▶ _Material provided_:
★ ★ ★ ★

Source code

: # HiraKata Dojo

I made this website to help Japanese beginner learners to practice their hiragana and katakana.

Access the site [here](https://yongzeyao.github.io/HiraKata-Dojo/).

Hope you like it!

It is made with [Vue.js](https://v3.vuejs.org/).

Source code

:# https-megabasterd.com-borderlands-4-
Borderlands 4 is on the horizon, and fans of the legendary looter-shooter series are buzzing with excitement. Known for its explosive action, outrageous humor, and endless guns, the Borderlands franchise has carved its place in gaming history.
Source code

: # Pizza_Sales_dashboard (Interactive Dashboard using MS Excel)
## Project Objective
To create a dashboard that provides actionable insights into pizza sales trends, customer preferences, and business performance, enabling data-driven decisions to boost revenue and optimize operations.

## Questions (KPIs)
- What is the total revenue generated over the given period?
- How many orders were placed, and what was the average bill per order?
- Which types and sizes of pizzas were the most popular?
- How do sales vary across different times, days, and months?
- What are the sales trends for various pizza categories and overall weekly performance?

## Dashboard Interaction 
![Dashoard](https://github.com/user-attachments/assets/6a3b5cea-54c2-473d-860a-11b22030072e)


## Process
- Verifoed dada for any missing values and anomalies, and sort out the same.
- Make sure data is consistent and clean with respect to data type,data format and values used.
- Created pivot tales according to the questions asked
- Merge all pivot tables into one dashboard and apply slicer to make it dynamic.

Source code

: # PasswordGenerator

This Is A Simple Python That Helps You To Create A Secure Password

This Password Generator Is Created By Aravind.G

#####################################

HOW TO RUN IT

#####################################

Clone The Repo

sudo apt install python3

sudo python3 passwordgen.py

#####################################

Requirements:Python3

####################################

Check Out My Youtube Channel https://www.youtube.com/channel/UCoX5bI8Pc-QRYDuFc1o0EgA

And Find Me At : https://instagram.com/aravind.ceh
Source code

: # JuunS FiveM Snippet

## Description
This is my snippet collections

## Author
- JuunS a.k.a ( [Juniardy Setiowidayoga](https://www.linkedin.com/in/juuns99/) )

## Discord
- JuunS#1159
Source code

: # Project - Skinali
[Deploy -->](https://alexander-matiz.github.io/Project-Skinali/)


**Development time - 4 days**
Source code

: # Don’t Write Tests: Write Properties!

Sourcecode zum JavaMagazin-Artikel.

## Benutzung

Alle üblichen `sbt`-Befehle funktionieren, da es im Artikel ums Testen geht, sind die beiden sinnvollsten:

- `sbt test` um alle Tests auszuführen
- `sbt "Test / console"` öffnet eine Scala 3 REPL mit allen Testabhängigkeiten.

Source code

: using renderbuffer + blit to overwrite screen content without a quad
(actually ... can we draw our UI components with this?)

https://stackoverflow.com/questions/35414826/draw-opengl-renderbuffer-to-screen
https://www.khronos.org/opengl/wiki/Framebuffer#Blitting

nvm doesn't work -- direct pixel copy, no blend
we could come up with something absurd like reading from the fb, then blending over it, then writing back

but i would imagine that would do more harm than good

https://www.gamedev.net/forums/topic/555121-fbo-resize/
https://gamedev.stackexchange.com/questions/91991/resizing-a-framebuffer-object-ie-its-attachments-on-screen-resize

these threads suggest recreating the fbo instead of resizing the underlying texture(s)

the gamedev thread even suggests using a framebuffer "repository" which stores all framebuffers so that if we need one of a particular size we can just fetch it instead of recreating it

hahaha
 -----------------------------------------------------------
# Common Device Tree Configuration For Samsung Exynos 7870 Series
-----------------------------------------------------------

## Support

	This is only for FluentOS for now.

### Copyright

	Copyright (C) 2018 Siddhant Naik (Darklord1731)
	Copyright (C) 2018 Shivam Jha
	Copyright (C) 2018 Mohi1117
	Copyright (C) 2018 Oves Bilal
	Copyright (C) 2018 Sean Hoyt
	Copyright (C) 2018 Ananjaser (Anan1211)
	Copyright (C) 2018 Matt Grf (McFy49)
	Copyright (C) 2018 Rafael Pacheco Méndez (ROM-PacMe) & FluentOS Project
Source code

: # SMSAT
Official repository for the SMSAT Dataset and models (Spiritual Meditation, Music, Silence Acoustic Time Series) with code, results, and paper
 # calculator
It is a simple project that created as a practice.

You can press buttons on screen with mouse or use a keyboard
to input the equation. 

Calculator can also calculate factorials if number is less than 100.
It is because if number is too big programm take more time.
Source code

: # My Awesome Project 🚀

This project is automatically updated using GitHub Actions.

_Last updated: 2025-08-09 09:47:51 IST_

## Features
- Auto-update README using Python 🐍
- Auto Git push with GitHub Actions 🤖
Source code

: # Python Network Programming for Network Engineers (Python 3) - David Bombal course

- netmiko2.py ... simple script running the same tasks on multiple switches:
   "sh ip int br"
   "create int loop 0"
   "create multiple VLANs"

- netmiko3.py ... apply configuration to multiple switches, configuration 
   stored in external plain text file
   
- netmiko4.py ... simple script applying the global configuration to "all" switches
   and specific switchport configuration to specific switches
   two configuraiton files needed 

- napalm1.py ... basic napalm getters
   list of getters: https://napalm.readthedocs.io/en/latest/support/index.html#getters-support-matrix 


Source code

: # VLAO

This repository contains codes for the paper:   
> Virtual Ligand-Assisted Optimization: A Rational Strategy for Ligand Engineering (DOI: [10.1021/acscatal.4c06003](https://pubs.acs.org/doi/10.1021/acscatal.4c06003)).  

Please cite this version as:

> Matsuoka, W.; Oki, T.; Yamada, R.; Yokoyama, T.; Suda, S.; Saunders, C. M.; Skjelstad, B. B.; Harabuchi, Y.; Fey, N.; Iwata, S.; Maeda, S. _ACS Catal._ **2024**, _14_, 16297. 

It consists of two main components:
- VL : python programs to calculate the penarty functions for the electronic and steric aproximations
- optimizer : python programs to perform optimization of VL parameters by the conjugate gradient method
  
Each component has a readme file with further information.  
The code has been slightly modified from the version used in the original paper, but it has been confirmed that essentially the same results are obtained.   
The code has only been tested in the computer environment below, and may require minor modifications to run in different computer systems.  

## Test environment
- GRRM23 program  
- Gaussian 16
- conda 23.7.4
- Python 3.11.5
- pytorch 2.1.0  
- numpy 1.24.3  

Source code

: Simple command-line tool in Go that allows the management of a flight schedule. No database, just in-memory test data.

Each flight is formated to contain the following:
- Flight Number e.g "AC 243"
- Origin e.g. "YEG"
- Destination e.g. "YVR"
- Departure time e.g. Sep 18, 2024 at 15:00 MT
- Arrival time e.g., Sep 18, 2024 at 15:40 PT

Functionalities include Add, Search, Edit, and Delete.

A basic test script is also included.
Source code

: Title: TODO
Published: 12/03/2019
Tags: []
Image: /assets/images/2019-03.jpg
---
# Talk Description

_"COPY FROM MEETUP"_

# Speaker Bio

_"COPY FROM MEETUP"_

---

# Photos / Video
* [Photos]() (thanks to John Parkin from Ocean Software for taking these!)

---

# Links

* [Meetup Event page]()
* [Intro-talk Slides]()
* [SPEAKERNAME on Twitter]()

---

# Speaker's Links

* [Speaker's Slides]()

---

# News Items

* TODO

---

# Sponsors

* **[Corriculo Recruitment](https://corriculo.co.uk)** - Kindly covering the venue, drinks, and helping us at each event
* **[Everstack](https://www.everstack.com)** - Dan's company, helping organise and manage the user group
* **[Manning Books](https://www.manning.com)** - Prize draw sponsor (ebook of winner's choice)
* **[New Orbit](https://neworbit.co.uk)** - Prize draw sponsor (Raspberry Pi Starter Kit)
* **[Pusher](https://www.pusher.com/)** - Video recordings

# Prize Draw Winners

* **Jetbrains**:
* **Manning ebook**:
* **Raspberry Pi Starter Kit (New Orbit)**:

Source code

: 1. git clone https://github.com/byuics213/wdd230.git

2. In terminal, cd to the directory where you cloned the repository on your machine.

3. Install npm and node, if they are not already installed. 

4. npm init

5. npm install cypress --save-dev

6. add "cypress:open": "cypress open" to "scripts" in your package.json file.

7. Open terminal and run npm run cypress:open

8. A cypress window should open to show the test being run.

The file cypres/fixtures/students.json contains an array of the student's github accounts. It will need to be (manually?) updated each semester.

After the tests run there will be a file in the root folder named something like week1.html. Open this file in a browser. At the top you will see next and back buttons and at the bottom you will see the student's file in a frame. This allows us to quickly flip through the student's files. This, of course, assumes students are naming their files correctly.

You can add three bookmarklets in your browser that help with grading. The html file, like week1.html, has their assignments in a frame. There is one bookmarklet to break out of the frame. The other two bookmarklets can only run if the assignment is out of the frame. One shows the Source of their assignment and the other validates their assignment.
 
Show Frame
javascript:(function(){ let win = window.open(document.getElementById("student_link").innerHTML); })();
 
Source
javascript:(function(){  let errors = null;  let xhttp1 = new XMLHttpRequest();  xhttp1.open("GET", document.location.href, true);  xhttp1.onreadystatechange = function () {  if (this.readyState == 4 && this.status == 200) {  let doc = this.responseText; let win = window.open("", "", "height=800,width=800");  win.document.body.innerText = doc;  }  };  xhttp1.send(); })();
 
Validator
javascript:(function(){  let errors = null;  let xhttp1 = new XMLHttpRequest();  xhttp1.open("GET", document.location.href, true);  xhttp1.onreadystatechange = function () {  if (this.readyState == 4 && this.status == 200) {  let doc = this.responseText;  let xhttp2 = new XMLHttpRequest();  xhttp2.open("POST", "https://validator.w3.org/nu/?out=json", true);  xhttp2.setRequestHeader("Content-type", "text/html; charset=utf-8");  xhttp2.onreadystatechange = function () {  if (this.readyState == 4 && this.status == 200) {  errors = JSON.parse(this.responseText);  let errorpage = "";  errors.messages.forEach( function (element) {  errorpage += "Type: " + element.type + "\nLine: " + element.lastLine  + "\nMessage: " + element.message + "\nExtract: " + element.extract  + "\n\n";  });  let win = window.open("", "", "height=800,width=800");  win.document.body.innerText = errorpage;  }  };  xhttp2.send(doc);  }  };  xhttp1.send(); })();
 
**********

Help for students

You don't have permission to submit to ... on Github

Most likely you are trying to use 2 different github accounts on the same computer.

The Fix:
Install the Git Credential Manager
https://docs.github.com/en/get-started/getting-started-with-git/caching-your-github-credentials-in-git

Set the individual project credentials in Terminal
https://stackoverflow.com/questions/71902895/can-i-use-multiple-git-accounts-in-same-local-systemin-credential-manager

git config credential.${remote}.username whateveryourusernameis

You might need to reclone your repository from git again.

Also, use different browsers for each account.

★ ★ ★ ★

▶ _Your goal_: Using the material above, transcribe exactly the lines from the line with "Requirements:Python3" to the line with "alle Tests auszuführen"; both count, and nothing else goes in.

▶ _Solution to the exercise_:
Requirements:Python3

####################################

Check Out My Youtube Channel https://www.youtube.com/channel/UCoX5bI8Pc-QRYDuFc1o0EgA

And Find Me At : https://instagram.com/aravind.ceh
Source code

: # JuunS FiveM Snippet

## Description
This is my snippet collections

## Author
- JuunS a.k.a ( [Juniardy Setiowidayoga](https://www.linkedin.com/in/juuns99/) )

## Discord
- JuunS#1159
Source code

: # Project - Skinali
[Deploy -->](https://alexander-matiz.github.io/Project-Skinali/)


**Development time - 4 days**
Source code

: # Don’t Write Tests: Write Properties!

Sourcecode zum JavaMagazin-Artikel.

## Benutzung

Alle üblichen `sbt`-Befehle funktionieren, da es im Artikel ums Testen geht, sind die beiden sinnvollsten:

- `sbt test` um alle Tests auszuführen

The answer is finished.